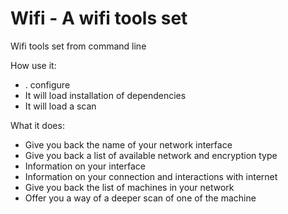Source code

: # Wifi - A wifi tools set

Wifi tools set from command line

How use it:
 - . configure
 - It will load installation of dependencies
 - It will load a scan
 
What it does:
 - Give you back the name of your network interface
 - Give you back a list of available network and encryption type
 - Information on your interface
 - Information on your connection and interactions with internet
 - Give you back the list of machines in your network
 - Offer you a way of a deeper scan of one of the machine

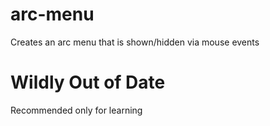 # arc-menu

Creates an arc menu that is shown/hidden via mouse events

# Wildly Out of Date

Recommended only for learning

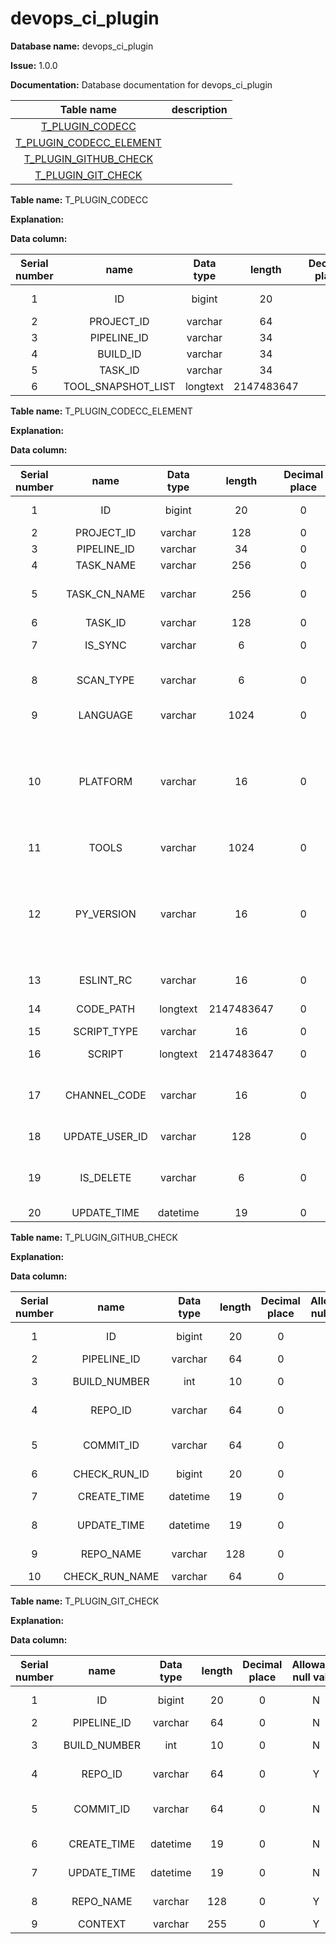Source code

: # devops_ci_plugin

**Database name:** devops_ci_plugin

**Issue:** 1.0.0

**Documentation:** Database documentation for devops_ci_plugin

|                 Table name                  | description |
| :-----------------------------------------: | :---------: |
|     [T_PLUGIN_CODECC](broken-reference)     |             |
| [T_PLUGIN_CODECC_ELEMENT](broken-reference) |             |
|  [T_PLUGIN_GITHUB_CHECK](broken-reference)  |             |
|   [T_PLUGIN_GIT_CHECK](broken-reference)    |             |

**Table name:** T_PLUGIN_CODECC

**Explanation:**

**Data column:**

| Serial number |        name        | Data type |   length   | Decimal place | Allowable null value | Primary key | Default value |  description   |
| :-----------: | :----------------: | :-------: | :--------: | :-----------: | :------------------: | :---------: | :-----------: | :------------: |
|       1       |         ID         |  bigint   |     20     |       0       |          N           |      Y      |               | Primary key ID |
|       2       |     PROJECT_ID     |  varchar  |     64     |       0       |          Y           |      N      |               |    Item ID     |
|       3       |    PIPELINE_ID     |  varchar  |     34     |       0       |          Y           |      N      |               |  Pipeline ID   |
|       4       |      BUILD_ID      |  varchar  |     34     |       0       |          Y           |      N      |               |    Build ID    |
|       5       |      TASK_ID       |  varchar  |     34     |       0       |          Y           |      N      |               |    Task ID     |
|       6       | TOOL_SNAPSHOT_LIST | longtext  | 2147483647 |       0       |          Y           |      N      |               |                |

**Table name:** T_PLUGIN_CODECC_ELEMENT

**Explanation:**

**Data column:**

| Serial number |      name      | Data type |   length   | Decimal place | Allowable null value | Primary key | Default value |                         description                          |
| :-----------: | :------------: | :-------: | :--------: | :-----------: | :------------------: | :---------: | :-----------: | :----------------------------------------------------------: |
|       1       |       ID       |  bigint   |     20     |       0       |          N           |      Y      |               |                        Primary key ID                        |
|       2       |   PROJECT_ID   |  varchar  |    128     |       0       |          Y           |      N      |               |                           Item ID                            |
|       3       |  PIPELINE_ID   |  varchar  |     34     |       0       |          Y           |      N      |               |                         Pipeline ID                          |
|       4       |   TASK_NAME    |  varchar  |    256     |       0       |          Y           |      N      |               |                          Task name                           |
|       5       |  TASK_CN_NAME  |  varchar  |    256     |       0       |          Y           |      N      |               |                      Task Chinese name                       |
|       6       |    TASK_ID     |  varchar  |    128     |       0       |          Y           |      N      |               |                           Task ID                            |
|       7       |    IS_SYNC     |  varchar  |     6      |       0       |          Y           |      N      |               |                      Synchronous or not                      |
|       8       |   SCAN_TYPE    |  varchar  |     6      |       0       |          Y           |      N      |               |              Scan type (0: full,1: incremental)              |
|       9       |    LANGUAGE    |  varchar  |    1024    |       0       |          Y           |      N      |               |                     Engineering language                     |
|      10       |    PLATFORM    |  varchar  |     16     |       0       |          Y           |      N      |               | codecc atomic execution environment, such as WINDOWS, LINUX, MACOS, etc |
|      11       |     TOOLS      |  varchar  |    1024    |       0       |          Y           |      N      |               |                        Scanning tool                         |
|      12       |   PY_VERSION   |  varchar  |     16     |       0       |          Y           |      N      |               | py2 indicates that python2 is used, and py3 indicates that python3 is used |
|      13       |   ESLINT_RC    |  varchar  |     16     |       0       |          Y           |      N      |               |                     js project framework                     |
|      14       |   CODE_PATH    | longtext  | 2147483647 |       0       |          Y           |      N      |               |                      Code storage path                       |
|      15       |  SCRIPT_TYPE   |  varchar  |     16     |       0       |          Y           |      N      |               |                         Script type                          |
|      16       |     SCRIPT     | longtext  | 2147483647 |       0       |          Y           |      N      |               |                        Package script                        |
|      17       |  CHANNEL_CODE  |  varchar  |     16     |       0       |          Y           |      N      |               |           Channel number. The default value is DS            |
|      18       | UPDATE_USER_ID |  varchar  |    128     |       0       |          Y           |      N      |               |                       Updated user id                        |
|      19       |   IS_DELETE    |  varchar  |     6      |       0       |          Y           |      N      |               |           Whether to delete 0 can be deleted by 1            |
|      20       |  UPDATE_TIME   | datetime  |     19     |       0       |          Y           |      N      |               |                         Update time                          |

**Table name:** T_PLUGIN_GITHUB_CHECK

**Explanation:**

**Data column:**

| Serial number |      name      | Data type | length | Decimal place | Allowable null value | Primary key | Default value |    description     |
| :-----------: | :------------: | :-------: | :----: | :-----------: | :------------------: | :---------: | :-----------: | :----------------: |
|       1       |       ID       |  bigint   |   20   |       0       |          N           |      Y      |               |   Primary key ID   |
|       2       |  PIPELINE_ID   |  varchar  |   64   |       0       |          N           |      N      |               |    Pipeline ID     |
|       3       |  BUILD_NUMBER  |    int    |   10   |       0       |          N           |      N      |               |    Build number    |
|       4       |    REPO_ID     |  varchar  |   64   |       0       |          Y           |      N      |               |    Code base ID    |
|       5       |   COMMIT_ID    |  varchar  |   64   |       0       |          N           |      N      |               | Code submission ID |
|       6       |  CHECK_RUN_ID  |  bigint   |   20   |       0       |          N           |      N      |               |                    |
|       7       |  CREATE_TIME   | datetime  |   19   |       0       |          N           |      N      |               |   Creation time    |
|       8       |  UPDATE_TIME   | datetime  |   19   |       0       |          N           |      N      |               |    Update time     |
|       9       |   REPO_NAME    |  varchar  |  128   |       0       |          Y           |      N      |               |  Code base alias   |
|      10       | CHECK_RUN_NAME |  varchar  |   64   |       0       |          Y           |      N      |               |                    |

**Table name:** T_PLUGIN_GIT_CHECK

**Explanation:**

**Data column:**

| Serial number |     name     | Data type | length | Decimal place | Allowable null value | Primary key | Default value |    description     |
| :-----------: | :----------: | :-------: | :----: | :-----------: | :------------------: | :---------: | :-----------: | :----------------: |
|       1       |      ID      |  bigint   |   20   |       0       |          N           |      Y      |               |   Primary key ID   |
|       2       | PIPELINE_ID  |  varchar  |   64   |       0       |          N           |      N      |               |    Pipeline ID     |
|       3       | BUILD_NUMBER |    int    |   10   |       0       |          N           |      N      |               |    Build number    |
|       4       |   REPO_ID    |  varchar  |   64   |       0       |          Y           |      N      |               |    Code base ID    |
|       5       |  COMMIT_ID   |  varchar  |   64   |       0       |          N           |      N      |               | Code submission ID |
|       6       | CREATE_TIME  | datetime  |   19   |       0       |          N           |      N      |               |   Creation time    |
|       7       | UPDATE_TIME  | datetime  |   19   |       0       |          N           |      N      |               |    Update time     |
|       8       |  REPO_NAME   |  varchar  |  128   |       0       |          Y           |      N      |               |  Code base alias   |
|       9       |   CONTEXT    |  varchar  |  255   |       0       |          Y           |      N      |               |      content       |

^^^^^^^^^^^^^^^^

**TASK INSTRUCTIONS**
Word for word, write out the lines from the top of the records above down to the line holding "- Give you back a", inclusive, but not the pictures.

**SOLUTION BELOW**
Source code

: # Wifi - A wifi tools set

Wifi tools set from command line

How use it:
 - . configure
 - It will load installation of dependencies
 - It will load a scan
 
What it does:
 - Give you back the name of your network interface
 - Give you back a list of available network and encryption type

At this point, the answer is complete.